Collected data
*** Begin section ***

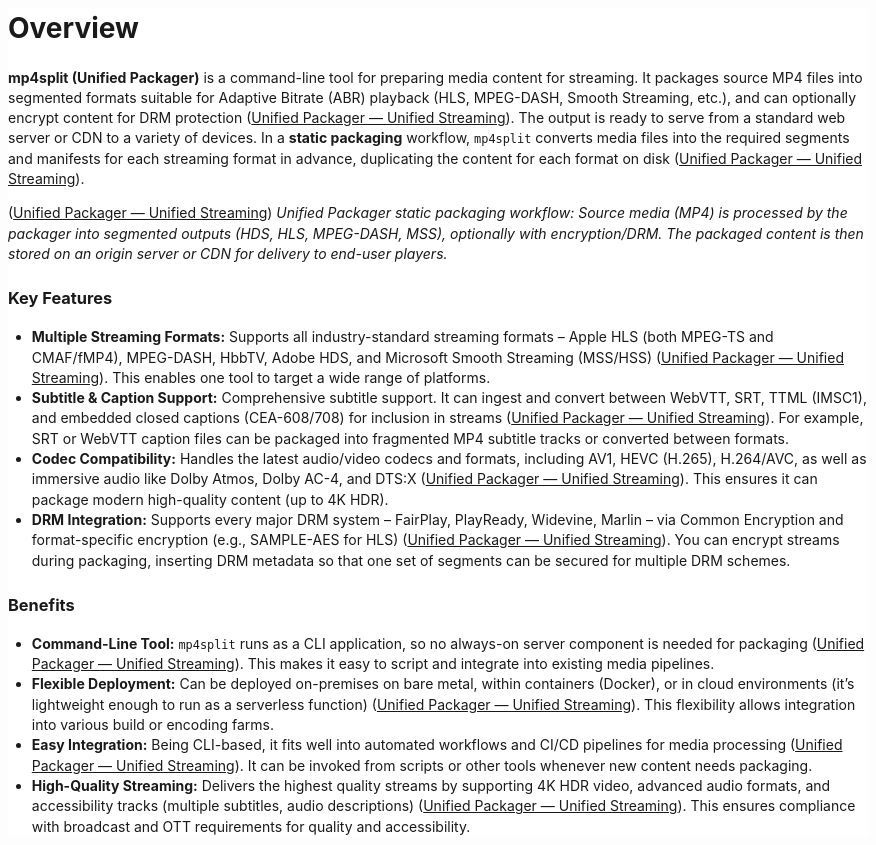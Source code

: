 # Overview

**mp4split (Unified Packager)** is a command-line tool for preparing media content for streaming. It packages source MP4 files into segmented formats suitable for Adaptive Bitrate (ABR) playback (HLS, MPEG-DASH, Smooth Streaming, etc.), and can optionally encrypt content for DRM protection ([Unified Packager — Unified Streaming](https://docs.unified-streaming.com/documentation/package/index.html#:~:text=Prepare%20your%20media%20for%20Adaptive,CDN)). The output is ready to serve from a standard web server or CDN to a variety of devices. In a **static packaging** workflow, `mp4split` converts media files into the required segments and manifests for each streaming format in advance, duplicating the content for each format on disk ([Unified Packager — Unified Streaming](https://docs.unified-streaming.com/documentation/package/index.html#:~:text=Static%20packaging%20is%20the%20process,be%20part%20of%20the%20packaging)).

 ([Unified Packager — Unified Streaming](https://docs.unified-streaming.com/documentation/package/index.html)) *Unified Packager static packaging workflow: Source media (MP4) is processed by the packager into segmented outputs (HDS, HLS, MPEG-DASH, MSS), optionally with encryption/DRM. The packaged content is then stored on an origin server or CDN for delivery to end-user players.*

### Key Features

- **Multiple Streaming Formats:** Supports all industry-standard streaming formats – Apple HLS (both MPEG-TS and CMAF/fMP4), MPEG-DASH, HbbTV, Adobe HDS, and Microsoft Smooth Streaming (MSS/HSS) ([Unified Packager — Unified Streaming](https://docs.unified-streaming.com/documentation/package/index.html#:~:text=Key%20features)). This enables one tool to target a wide range of platforms.
- **Subtitle & Caption Support:** Comprehensive subtitle support. It can ingest and convert between WebVTT, SRT, TTML (IMSC1), and embedded closed captions (CEA-608/708) for inclusion in streams ([Unified Packager — Unified Streaming](https://docs.unified-streaming.com/documentation/package/index.html#:~:text=,608)). For example, SRT or WebVTT caption files can be packaged into fragmented MP4 subtitle tracks or converted between formats.
- **Codec Compatibility:** Handles the latest audio/video codecs and formats, including AV1, HEVC (H.265), H.264/AVC, as well as immersive audio like Dolby Atmos, Dolby AC-4, and DTS:X ([Unified Packager — Unified Streaming](https://docs.unified-streaming.com/documentation/package/index.html#:~:text=,608)). This ensures it can package modern high-quality content (up to 4K HDR).
- **DRM Integration:** Supports every major DRM system – FairPlay, PlayReady, Widevine, Marlin – via Common Encryption and format-specific encryption (e.g., SAMPLE-AES for HLS) ([Unified Packager — Unified Streaming](https://docs.unified-streaming.com/documentation/package/index.html#:~:text=,4%2C%20DTS%3AX)). You can encrypt streams during packaging, inserting DRM metadata so that one set of segments can be secured for multiple DRM schemes.

### Benefits

- **Command-Line Tool:** `mp4split` runs as a CLI application, so no always-on server component is needed for packaging ([Unified Packager — Unified Streaming](https://docs.unified-streaming.com/documentation/package/index.html#:~:text=,a%20web%20server%20for%20operation)). This makes it easy to script and integrate into existing media pipelines.
- **Flexible Deployment:** Can be deployed on-premises on bare metal, within containers (Docker), or in cloud environments (it’s lightweight enough to run as a serverless function) ([Unified Packager — Unified Streaming](https://docs.unified-streaming.com/documentation/package/index.html#:~:text=,a%20web%20server%20for%20operation)). This flexibility allows integration into various build or encoding farms.
- **Easy Integration:** Being CLI-based, it fits well into automated workflows and CI/CD pipelines for media processing ([Unified Packager — Unified Streaming](https://docs.unified-streaming.com/documentation/package/index.html#:~:text=)). It can be invoked from scripts or other tools whenever new content needs packaging.
- **High-Quality Streaming:** Delivers the highest quality streams by supporting 4K HDR video, advanced audio formats, and accessibility tracks (multiple subtitles, audio descriptions) ([Unified Packager — Unified Streaming](https://docs.unified-streaming.com/documentation/package/index.html#:~:text=,formats%2C%20and%20add%20accessibility%20options)). This ensures compliance with broadcast and OTT requirements for quality and accessibility.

*** End section ***

**Problem to work on**: Look above for the line with "### Key Features" and the line with "- **Subtitle &", and reproduce exactly those two lines plus every line between, nothing more.

**Written reply**:
### Key Features

- **Multiple Streaming Formats:** Supports all industry-standard streaming formats – Apple HLS (both MPEG-TS and CMAF/fMP4), MPEG-DASH, HbbTV, Adobe HDS, and Microsoft Smooth Streaming (MSS/HSS) ([Unified Packager — Unified Streaming](https://docs.unified-streaming.com/documentation/package/index.html#:~:text=Key%20features)). This enables one tool to target a wide range of platforms.
- **Subtitle & Caption Support:** Comprehensive subtitle support. It can ingest and convert between WebVTT, SRT, TTML (IMSC1), and embedded closed captions (CEA-608/708) for inclusion in streams ([Unified Packager — Unified Streaming](https://docs.unified-streaming.com/documentation/package/index.html#:~:text=,608)). For example, SRT or WebVTT caption files can be packaged into fragmented MP4 subtitle tracks or converted between formats.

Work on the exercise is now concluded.